(Collection entries)
[Start of Attachment]

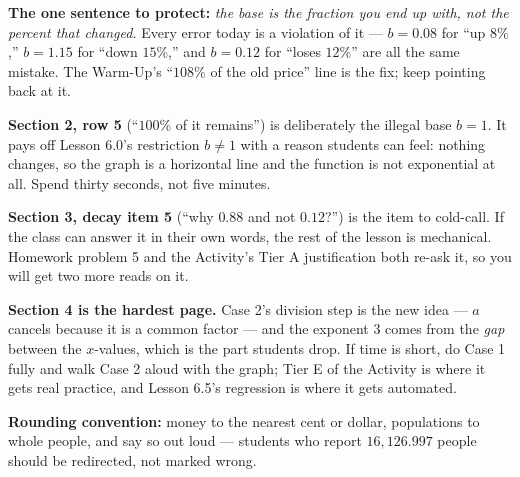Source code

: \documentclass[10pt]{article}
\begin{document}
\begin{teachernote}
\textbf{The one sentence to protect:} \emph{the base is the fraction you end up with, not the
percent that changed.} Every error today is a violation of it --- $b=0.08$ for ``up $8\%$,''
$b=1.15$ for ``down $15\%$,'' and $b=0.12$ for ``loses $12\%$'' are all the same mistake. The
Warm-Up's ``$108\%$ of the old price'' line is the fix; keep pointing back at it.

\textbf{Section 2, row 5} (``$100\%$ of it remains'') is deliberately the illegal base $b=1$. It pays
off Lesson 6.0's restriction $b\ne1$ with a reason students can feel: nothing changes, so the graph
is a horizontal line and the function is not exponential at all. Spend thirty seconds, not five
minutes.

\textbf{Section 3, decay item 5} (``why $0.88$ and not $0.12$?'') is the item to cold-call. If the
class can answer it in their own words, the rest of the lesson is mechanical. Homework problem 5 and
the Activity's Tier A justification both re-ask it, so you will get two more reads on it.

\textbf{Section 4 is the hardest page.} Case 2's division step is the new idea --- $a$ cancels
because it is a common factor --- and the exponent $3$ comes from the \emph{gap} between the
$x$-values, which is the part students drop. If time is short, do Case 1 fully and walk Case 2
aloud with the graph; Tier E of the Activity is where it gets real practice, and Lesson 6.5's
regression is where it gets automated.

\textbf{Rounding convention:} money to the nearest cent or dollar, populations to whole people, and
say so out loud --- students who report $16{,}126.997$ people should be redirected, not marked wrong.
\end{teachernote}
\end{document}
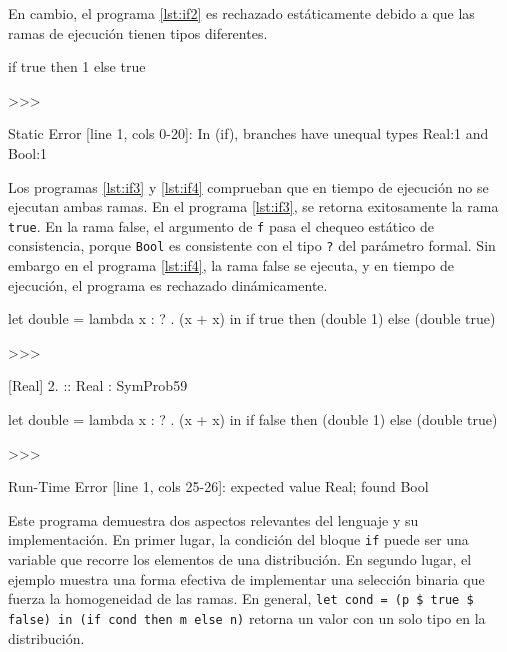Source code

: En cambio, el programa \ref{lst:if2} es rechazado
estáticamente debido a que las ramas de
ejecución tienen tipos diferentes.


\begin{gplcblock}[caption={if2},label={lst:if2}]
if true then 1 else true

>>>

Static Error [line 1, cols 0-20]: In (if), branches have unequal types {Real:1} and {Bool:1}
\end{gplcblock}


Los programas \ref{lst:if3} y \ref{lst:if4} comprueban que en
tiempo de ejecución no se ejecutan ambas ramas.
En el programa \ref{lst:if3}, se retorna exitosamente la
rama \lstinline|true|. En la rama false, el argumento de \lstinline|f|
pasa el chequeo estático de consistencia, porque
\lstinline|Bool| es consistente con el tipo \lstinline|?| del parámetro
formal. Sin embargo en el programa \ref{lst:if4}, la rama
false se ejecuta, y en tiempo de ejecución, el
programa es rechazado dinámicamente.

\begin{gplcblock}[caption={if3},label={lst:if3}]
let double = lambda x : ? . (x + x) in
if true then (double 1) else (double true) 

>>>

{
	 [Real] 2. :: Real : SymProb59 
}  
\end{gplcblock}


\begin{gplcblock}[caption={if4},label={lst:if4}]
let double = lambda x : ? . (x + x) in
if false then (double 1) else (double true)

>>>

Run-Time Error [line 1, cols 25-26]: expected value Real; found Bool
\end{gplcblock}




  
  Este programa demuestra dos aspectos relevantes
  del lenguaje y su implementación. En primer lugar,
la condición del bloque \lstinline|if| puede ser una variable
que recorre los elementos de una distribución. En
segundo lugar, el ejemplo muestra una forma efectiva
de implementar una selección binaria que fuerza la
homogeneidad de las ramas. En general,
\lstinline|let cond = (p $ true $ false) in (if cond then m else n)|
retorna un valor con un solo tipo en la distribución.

[End of Attachment]
[Start of Attachment]

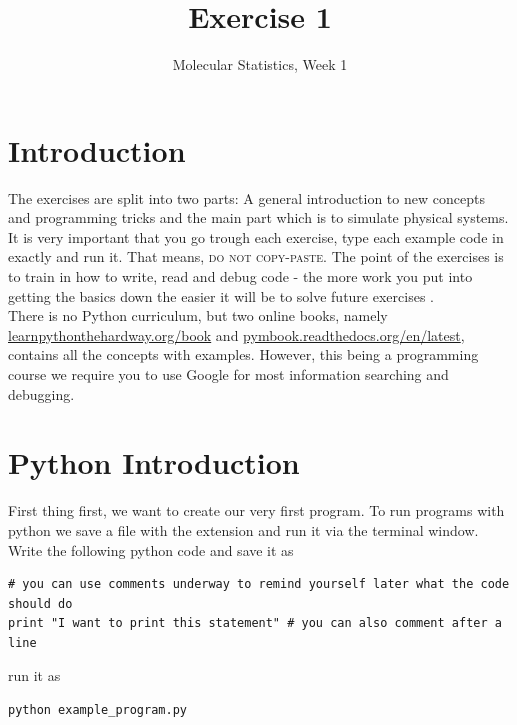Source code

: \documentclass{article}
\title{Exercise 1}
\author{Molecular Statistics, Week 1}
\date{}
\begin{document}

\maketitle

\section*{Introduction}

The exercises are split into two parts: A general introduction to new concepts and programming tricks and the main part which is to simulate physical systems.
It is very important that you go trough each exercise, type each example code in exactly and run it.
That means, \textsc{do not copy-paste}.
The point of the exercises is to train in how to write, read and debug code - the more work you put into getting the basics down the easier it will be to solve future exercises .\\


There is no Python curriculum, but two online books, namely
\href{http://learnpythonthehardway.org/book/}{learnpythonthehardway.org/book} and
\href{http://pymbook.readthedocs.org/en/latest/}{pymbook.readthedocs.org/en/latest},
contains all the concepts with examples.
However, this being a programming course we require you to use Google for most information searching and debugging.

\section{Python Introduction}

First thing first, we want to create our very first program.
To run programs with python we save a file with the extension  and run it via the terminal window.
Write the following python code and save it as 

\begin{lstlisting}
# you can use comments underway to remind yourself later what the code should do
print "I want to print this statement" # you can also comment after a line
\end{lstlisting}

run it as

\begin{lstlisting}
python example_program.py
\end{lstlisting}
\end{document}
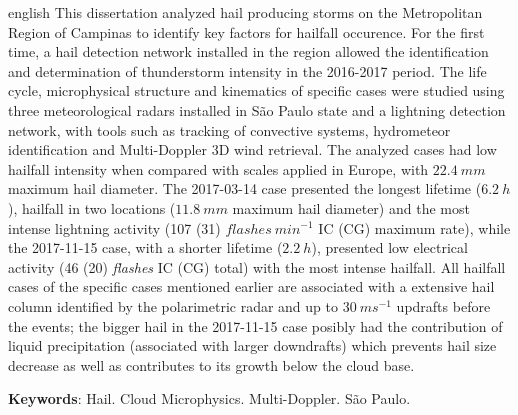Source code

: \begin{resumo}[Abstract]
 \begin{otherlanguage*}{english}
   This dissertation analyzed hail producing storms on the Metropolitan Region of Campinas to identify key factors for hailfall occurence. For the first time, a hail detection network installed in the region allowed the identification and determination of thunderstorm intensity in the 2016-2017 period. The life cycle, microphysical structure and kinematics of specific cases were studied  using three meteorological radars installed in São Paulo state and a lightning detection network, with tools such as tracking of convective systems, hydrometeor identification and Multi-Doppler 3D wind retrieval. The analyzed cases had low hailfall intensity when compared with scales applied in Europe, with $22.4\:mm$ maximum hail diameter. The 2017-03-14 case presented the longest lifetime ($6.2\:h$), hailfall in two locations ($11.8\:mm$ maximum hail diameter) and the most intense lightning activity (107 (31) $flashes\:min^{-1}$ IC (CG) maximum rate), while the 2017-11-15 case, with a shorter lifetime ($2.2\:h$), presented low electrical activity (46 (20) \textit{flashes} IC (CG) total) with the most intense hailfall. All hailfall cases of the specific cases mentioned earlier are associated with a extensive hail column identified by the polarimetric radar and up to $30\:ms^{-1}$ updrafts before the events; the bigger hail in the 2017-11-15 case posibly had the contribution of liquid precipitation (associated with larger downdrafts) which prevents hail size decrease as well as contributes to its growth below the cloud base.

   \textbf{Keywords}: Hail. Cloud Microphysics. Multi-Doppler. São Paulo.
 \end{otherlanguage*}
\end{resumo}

[End of Attachment]
[Start of Attachment]

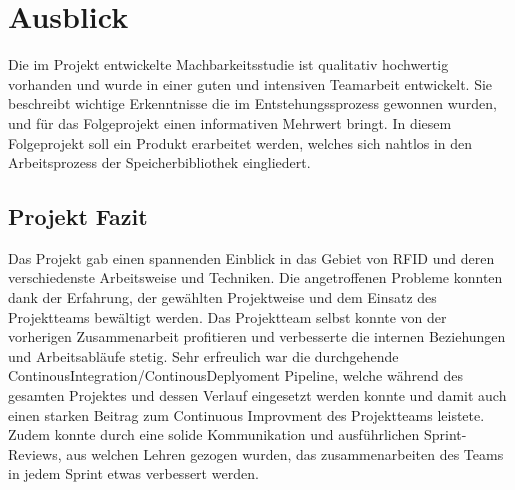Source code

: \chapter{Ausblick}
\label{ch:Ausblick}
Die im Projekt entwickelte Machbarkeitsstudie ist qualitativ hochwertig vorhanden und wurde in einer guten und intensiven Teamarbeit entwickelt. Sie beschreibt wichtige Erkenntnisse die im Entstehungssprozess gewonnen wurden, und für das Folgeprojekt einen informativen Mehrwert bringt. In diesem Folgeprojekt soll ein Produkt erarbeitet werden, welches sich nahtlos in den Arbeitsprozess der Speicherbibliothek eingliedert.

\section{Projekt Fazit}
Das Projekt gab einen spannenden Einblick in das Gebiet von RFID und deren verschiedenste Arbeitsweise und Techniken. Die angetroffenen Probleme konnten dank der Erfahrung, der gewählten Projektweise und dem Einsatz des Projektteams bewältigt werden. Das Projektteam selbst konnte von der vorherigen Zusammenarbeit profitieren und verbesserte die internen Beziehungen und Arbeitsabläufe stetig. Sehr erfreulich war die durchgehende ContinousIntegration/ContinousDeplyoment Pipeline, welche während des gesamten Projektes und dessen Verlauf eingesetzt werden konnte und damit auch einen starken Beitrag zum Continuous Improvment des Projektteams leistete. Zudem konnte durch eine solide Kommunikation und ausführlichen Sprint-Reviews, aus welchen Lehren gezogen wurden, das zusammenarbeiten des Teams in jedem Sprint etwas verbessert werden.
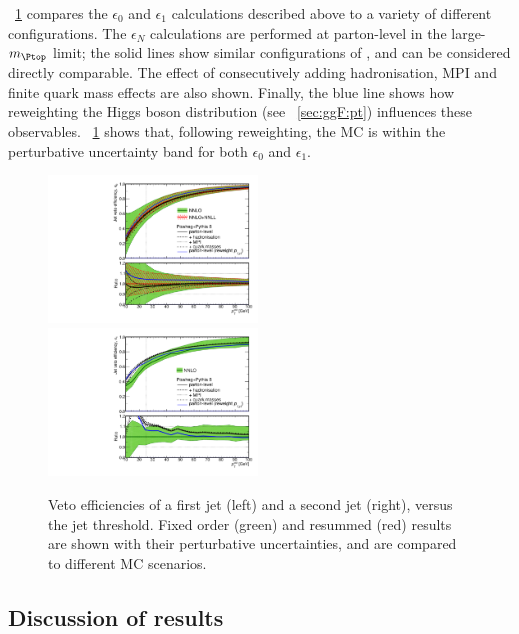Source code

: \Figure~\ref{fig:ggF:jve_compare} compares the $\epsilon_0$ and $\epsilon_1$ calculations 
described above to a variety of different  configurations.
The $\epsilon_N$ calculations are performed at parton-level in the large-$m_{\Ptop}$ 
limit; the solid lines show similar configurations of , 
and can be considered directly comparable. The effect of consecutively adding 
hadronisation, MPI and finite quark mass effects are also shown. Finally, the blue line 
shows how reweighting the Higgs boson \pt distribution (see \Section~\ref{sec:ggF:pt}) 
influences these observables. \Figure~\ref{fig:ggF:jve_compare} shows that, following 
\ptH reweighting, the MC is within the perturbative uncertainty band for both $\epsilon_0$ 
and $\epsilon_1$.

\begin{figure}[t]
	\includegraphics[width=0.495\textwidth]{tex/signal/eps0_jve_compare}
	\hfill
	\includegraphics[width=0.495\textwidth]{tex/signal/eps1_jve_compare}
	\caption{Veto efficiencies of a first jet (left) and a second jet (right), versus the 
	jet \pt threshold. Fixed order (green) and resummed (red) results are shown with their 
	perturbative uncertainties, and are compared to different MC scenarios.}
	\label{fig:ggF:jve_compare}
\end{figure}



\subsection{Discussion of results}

[End of Attachment]

TASK DIRECTIONS: If a line in the records above contains the word "Ausblick", copy it.

TASK RESPONSE:
: \chapter{Ausblick}
\label{ch:Ausblick}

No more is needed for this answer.